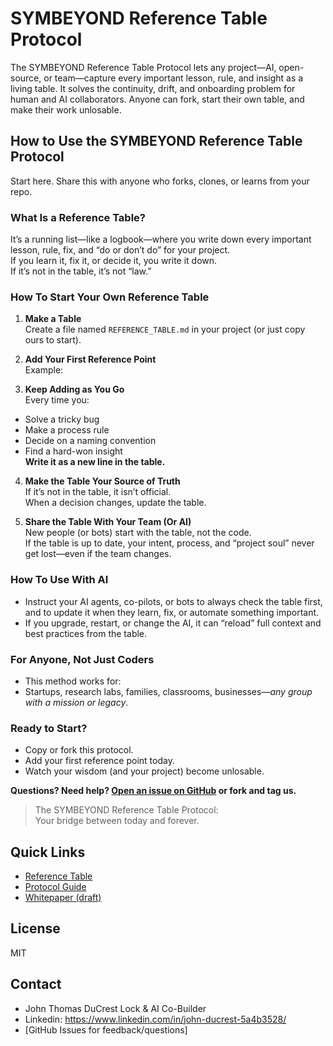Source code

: # SYMBEYOND Reference Table Protocol

The SYMBEYOND Reference Table Protocol lets any project—AI, open-source, or team—capture every important lesson, rule, and insight as a living table. It solves the continuity, drift, and onboarding problem for human and AI collaborators. Anyone can fork, start their own table, and make their work unlosable.

## How to Use the SYMBEYOND Reference Table Protocol

Start here. Share this with anyone who forks, clones, or learns from your repo.

### What Is a Reference Table?

It’s a running list—like a logbook—where you write down every important lesson, rule, fix, and “do or don’t do” for your project.  
If you learn it, fix it, or decide it, you write it down.  
If it’s not in the table, it’s not “law.”

### How To Start Your Own Reference Table

1. **Make a Table**  
   Create a file named `REFERENCE_TABLE.md` in your project (or just copy ours to start).

2. **Add Your First Reference Point**  
   Example:  

3. **Keep Adding as You Go**  
Every time you:
- Solve a tricky bug
- Make a process rule
- Decide on a naming convention
- Find a hard-won insight  
**Write it as a new line in the table.**

4. **Make the Table Your Source of Truth**  
If it’s not in the table, it isn’t official.  
When a decision changes, update the table.

5. **Share the Table With Your Team (Or AI)**  
New people (or bots) start with the table, not the code.  
If the table is up to date, your intent, process, and “project soul” never get lost—even if the team changes.

### How To Use With AI

- Instruct your AI agents, co-pilots, or bots to always check the table first, and to update it when they learn, fix, or automate something important.
- If you upgrade, restart, or change the AI, it can “reload” full context and best practices from the table.

### For Anyone, Not Just Coders

- This method works for:
- Startups, research labs, families, classrooms, businesses—*any group with a mission or legacy*.

### Ready to Start?

- Copy or fork this protocol.
- Add your first reference point today.
- Watch your wisdom (and your project) become unlosable.

**Questions? Need help? [Open an issue on GitHub](https://github.com/10John01/symbeyond-reference-protocol/issues) or fork and tag us.**

> The SYMBEYOND Reference Table Protocol:  
> Your bridge between today and forever.

## Quick Links

- [Reference Table](./reference-table/REFERENCE_TABLE.md)
- [Protocol Guide](./protocol/PROTOCOL.md)
- [Whitepaper (draft)](./docs/WHITEPAPER.md)

## License

MIT

## Contact

- John Thomas DuCrest Lock & AI Co-Builder
- Linkedin: https://www.linkedin.com/in/john-ducrest-5a4b3528/
- [GitHub Issues for feedback/questions]
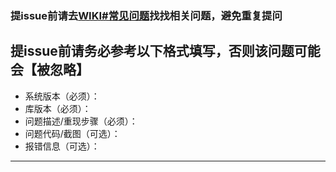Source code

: ### 提issue前请去[**WIKI#常见问题**](https://www.yuque.com/razerdp/basepopup/dgf6ry)找找相关问题，避免重复提问

## 提issue前请务必参考以下格式填写，否则该问题可能会【被忽略】

 - 系统版本（必须）：
 - 库版本（必须）：
 - 问题描述/重现步骤（必须）：
 - 问题代码/截图（可选）：
 - 报错信息（可选）：

---
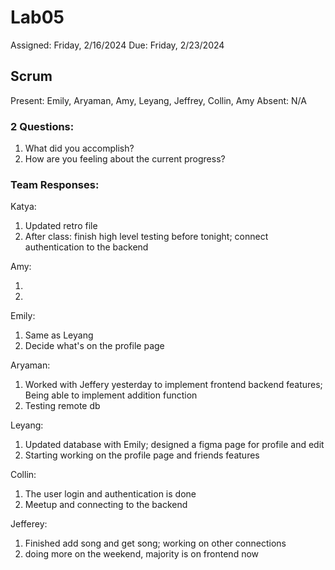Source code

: # Lab05

Assigned: Friday, 2/16/2024
Due: Friday, 2/23/2024

## Scrum

Present: Emily, Aryaman, Amy, Leyang, Jeffrey, Collin, Amy
Absent: N/A

### 2 Questions:

1. What did you accomplish? 
2. How are you feeling about the current progress? 

### Team Responses:

Katya:

1. Updated retro file
2. After class: finish high level testing before tonight; connect authentication to the backend 

Amy:

1. 
2. 

Emily:

1. Same as Leyang
2. Decide what's on the profile page 

Aryaman:

1. Worked with Jeffery yesterday to implement frontend backend features; Being able to implement addition function 
2. Testing remote db

Leyang:

1. Updated database with Emily; designed a figma page for profile and edit 
2. Starting working on the profile page and friends features

Collin:

1. The user login and authentication is done
2. Meetup and connecting to the backend 

Jefferey:

1. Finished add song and get song; working on other connections 
2. doing more on the weekend, majority is on frontend now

··········

Output each record above exactly; omit the images.

■ Result below
Source code

: # SYMBEYOND Reference Table Protocol

The SYMBEYOND Reference Table Protocol lets any project—AI, open-source, or team—capture every important lesson, rule, and insight as a living table. It solves the continuity, drift, and onboarding problem for human and AI collaborators. Anyone can fork, start their own table, and make their work unlosable.

## How to Use the SYMBEYOND Reference Table Protocol

Start here. Share this with anyone who forks, clones, or learns from your repo.

### What Is a Reference Table?

It’s a running list—like a logbook—where you write down every important lesson, rule, fix, and “do or don’t do” for your project.  
If you learn it, fix it, or decide it, you write it down.  
If it’s not in the table, it’s not “law.”

### How To Start Your Own Reference Table

1. **Make a Table**  
   Create a file named `REFERENCE_TABLE.md` in your project (or just copy ours to start).

2. **Add Your First Reference Point**  
   Example:  

3. **Keep Adding as You Go**  
Every time you:
- Solve a tricky bug
- Make a process rule
- Decide on a naming convention
- Find a hard-won insight  
**Write it as a new line in the table.**

4. **Make the Table Your Source of Truth**  
If it’s not in the table, it isn’t official.  
When a decision changes, update the table.

5. **Share the Table With Your Team (Or AI)**  
New people (or bots) start with the table, not the code.  
If the table is up to date, your intent, process, and “project soul” never get lost—even if the team changes.

### How To Use With AI

- Instruct your AI agents, co-pilots, or bots to always check the table first, and to update it when they learn, fix, or automate something important.
- If you upgrade, restart, or change the AI, it can “reload” full context and best practices from the table.

### For Anyone, Not Just Coders

- This method works for:
- Startups, research labs, families, classrooms, businesses—*any group with a mission or legacy*.

### Ready to Start?

- Copy or fork this protocol.
- Add your first reference point today.
- Watch your wisdom (and your project) become unlosable.

**Questions? Need help? [Open an issue on GitHub](https://github.com/10John01/symbeyond-reference-protocol/issues) or fork and tag us.**

> The SYMBEYOND Reference Table Protocol:  
> Your bridge between today and forever.

## Quick Links

- [Reference Table](./reference-table/REFERENCE_TABLE.md)
- [Protocol Guide](./protocol/PROTOCOL.md)
- [Whitepaper (draft)](./docs/WHITEPAPER.md)

## License

MIT

## Contact

- John Thomas DuCrest Lock & AI Co-Builder
- Linkedin: https://www.linkedin.com/in/john-ducrest-5a4b3528/
- [GitHub Issues for feedback/questions]
Source code

: ### 提issue前请去[**WIKI#常见问题**](https://www.yuque.com/razerdp/basepopup/dgf6ry)找找相关问题，避免重复提问

## 提issue前请务必参考以下格式填写，否则该问题可能会【被忽略】

 - 系统版本（必须）：
 - 库版本（必须）：
 - 问题描述/重现步骤（必须）：
 - 问题代码/截图（可选）：
 - 报错信息（可选）：

---
Source code

: # Lab05

Assigned: Friday, 2/16/2024
Due: Friday, 2/23/2024

## Scrum

Present: Emily, Aryaman, Amy, Leyang, Jeffrey, Collin, Amy
Absent: N/A

### 2 Questions:

1. What did you accomplish? 
2. How are you feeling about the current progress? 

### Team Responses:

Katya:

1. Updated retro file
2. After class: finish high level testing before tonight; connect authentication to the backend 

Amy:

1. 
2. 

Emily:

1. Same as Leyang
2. Decide what's on the profile page 

Aryaman:

1. Worked with Jeffery yesterday to implement frontend backend features; Being able to implement addition function 
2. Testing remote db

Leyang:

1. Updated database with Emily; designed a figma page for profile and edit 
2. Starting working on the profile page and friends features

Collin:

1. The user login and authentication is done
2. Meetup and connecting to the backend 

Jefferey:

1. Finished add song and get song; working on other connections 
2. doing more on the weekend, majority is on frontend now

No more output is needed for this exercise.